[Bug 1976285] Re: SNAT/DNAT - Traffic sent to LRP port recirculate until TTL=0 (drop recirc action)

Bug Watch Updater 1976285 at bugs.launchpad.net
Mon May 30 15:57:08 UTC 2022


** Changed in: openvswitch
       Status: Unknown => New

-- 
You received this bug notification because you are a member of Ubuntu
OpenStack, which is subscribed to ovn in Ubuntu.
https://bugs.launchpad.net/bugs/1976285

Title:
  SNAT/DNAT - Traffic sent to LRP port recirculate until TTL=0 (drop
  recirc action)

Status in openvswitch:
  New
Status in ovn package in Ubuntu:
  New

Bug description:
  Hey there,

  I'm looking through the docs quite extensively for references on how
  SNAT and DNAT flow work to try to understand the problem related to
  the issues reported in the links below:

  https://bugs.launchpad.net/ubuntu/+source/ovn/+bug/1967718
  https://mail.openvswitch.org/pipermail/ovs-dev/2021-August/386720.html

  I can see these same log messages "kernel: openvswitch: ovs-system:
  deferred action limit reached, drop recirc action" on gateway nodes in
  my OpenStack installation.

  The main problem is related to TCP/UDP traffic sent to the address of
  an LRP port that is not part of any SNAT/DNAT conversation, it will
  keep recirculating in the OVS data plane until TTL is 0.
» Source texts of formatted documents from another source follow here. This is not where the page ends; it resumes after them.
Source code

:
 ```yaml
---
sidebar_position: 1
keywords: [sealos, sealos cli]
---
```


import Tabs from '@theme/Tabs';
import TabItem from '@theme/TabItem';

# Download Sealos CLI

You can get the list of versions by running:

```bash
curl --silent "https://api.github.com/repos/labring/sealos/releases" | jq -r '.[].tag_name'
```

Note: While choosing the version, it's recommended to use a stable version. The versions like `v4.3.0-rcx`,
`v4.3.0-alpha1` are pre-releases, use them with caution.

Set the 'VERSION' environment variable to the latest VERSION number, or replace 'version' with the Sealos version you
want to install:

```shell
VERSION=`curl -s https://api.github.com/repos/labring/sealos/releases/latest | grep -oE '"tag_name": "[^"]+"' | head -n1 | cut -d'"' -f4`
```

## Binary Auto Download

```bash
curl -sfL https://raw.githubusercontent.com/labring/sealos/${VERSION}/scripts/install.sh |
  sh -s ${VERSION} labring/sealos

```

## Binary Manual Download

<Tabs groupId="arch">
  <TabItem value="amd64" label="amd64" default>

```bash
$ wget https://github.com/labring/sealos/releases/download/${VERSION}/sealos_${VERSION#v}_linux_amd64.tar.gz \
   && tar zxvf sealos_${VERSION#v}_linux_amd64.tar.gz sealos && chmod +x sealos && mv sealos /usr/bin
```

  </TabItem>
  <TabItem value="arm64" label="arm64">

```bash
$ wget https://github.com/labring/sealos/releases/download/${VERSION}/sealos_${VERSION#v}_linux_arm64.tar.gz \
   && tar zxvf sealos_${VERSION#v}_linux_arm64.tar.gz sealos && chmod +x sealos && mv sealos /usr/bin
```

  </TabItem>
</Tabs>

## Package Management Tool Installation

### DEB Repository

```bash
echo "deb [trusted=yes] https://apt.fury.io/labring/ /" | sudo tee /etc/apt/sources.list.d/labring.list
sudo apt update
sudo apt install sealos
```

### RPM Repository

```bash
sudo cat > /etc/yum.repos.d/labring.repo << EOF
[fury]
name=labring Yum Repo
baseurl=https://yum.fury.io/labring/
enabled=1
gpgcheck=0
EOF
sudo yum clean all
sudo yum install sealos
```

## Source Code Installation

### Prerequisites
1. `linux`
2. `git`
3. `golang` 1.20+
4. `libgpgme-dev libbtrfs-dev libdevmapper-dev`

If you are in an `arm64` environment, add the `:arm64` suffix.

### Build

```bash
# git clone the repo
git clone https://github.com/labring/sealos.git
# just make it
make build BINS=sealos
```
  The message is shown in the kernel log due to the size of the FIFO
  "DEFERRED_ACTION_FIFO_SIZE", but this is a consequence of the packets
  not matching the flow tables of the datapath. See kernel -
  net/openvswitch/actions.c

  I can reproduce on a local ovn/ovs installation building the ovn
  main/master branch and ovs submodule(github projetcs). This problem
  also occurs in all the latest released tags from OVN and OVS for
  Ubuntu 20.04 LTS.

  Basically, it only happens when there is a SNAT rule to translate an
  entire network (masquerade) and the return traffic does not have an
  open port. If a DNAT is used for a specific host (even if the ports
  have not been mapped, but if there is a 'host' to redirect the DNAT),
  the traffic is forwarded and is not sent via netlink through the
  slowpath until it is dropped.

  The patch proposed by Krzysztof Klimonda aims to modify the flow table
  via OVN communication - inserting a drp rule for traffic related to
  this issue. This patch was not accepted in the project, but it made me
  intrigued as to how to solve this problem (I can't just increase the
  kernel DEFERRED_ACTION_FIFO_SIZE). The proposed patch is very old and
  does not apply to the current code structure. I tried to adapt ovn-
  northd.c to the new northd/northd.c format and applied it to upstream,
  but the problem still occurs.
  ovn_upstream.txt[https://github.com/openvswitch/ovs-
  issues/files/8798982/ovn_upstream.txt]

  I believe the patch does not solve the problem because I keep seeing
  messages in the log.

  Do you have any ideas on how to solve this problem?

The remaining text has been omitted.